— DATA FOR ANALYSIS —
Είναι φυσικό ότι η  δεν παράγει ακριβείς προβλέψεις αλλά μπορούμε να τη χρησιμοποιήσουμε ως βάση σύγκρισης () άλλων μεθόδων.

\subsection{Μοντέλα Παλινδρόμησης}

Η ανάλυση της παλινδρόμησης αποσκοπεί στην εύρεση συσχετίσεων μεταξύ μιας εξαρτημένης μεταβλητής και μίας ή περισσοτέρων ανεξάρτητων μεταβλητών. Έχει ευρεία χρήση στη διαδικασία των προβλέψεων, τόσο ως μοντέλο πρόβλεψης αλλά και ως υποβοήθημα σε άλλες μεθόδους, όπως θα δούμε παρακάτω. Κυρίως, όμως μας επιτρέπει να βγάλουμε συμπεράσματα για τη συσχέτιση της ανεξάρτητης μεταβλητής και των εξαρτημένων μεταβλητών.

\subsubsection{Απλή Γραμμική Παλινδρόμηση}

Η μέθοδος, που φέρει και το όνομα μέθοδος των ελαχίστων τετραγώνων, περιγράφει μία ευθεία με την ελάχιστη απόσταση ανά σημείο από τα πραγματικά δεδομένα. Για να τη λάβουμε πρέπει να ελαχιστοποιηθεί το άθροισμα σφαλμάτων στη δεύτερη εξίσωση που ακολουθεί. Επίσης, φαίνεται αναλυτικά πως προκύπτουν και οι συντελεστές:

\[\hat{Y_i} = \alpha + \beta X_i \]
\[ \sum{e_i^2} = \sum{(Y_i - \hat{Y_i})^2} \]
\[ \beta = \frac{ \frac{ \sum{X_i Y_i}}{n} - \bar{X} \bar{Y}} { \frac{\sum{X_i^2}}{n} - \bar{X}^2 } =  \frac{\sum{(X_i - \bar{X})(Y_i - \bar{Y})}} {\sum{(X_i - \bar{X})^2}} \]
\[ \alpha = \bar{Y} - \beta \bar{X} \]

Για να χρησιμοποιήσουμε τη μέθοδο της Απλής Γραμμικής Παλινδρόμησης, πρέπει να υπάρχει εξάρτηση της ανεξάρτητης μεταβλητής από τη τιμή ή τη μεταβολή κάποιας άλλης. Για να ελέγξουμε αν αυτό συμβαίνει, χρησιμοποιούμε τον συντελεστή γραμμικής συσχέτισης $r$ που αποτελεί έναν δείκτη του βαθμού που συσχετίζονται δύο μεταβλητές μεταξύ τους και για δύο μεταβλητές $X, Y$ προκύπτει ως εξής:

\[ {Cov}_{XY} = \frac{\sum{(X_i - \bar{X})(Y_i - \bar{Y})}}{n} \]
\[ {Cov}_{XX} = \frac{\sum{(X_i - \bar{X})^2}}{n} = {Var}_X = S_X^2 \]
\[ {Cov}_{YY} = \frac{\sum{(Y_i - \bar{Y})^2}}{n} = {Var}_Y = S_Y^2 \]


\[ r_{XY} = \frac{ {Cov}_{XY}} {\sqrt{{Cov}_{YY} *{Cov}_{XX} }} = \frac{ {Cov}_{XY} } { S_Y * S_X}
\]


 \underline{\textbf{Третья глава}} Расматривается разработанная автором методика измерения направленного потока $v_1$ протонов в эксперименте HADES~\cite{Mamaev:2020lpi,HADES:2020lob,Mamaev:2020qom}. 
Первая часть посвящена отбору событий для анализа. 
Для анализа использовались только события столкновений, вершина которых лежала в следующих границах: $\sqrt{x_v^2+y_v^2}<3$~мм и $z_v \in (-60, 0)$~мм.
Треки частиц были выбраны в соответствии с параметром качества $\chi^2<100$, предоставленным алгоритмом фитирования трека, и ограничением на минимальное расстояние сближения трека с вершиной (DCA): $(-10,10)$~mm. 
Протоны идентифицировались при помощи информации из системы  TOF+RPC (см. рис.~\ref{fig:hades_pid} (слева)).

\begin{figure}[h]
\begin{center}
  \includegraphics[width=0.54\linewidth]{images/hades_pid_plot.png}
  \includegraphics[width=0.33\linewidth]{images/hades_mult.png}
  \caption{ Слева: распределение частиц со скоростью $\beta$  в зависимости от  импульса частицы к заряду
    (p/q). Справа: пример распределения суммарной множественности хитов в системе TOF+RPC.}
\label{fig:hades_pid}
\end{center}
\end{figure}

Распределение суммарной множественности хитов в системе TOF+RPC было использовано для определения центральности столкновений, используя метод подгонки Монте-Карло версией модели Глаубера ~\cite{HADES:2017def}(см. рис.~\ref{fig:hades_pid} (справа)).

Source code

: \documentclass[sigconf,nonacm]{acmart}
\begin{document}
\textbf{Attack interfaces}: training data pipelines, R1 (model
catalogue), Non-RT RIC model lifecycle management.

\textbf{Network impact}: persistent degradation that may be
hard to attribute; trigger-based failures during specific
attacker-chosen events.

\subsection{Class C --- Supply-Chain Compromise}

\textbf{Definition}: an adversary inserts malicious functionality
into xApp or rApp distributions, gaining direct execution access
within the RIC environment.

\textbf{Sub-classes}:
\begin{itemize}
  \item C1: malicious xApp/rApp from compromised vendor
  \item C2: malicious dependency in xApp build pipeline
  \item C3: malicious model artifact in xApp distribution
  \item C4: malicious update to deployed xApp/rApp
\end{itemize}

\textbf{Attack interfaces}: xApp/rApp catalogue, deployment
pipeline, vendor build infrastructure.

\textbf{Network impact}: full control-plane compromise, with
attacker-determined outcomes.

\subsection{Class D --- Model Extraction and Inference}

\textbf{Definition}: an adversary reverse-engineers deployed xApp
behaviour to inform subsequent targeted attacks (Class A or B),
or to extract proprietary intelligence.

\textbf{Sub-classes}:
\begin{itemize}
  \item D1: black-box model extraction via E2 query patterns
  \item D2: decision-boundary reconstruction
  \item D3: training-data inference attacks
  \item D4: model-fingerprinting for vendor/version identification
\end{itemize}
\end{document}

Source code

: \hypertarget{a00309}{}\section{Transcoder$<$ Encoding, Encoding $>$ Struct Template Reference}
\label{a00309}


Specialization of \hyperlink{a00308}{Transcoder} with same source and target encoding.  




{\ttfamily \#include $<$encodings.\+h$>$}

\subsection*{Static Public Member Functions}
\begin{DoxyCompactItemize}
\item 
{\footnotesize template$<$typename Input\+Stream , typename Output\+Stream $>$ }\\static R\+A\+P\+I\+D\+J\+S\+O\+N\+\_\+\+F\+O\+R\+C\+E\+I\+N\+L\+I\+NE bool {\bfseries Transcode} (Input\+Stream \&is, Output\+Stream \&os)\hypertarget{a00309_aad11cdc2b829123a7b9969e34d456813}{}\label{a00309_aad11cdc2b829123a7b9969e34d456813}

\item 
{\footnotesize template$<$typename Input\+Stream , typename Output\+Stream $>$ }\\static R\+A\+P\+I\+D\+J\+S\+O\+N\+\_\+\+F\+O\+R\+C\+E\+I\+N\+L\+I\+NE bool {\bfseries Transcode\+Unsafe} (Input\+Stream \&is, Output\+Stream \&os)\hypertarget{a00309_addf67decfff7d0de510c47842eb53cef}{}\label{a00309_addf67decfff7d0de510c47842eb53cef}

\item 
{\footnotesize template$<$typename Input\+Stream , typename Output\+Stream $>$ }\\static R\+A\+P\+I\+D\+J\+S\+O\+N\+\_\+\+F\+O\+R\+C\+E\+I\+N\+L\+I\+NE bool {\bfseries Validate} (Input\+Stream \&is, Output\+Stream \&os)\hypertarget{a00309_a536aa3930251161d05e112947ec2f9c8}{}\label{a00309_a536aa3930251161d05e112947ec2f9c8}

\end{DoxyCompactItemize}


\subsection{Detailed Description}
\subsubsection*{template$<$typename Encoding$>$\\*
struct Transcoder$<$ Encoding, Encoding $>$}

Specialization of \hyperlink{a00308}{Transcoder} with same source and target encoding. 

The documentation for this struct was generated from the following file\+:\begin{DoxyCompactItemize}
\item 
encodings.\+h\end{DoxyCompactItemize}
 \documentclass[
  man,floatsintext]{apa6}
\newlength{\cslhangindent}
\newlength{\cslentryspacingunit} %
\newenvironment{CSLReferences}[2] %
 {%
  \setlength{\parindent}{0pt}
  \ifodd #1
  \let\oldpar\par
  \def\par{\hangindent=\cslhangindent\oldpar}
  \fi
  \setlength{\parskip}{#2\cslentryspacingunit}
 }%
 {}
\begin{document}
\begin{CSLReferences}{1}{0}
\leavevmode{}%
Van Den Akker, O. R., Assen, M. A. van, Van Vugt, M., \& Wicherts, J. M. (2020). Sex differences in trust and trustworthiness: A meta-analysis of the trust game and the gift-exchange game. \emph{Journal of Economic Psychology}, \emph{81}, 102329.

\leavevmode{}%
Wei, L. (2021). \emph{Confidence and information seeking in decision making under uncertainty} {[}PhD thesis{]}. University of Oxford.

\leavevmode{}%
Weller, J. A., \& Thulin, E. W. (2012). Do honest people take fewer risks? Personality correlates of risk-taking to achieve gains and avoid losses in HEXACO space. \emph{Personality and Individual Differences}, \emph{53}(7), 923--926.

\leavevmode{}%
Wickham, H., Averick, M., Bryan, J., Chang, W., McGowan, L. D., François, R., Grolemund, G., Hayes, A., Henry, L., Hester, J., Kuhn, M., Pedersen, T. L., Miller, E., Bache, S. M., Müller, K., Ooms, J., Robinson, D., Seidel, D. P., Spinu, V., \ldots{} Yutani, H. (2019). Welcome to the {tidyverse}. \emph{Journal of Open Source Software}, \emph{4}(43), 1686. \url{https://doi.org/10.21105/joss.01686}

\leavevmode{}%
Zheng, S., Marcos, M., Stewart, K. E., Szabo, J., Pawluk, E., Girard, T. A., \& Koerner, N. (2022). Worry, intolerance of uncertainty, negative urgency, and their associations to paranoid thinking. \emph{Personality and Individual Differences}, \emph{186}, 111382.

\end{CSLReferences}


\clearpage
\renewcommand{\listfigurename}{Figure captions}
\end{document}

— WORK INSTRUCTION —
From the records above, copy each line in which the string "deployed" occurs.

— OUTPUT OF THE EXERCISE —
  \item C4: malicious update to deployed xApp/rApp
\textbf{Definition}: an adversary reverse-engineers deployed xApp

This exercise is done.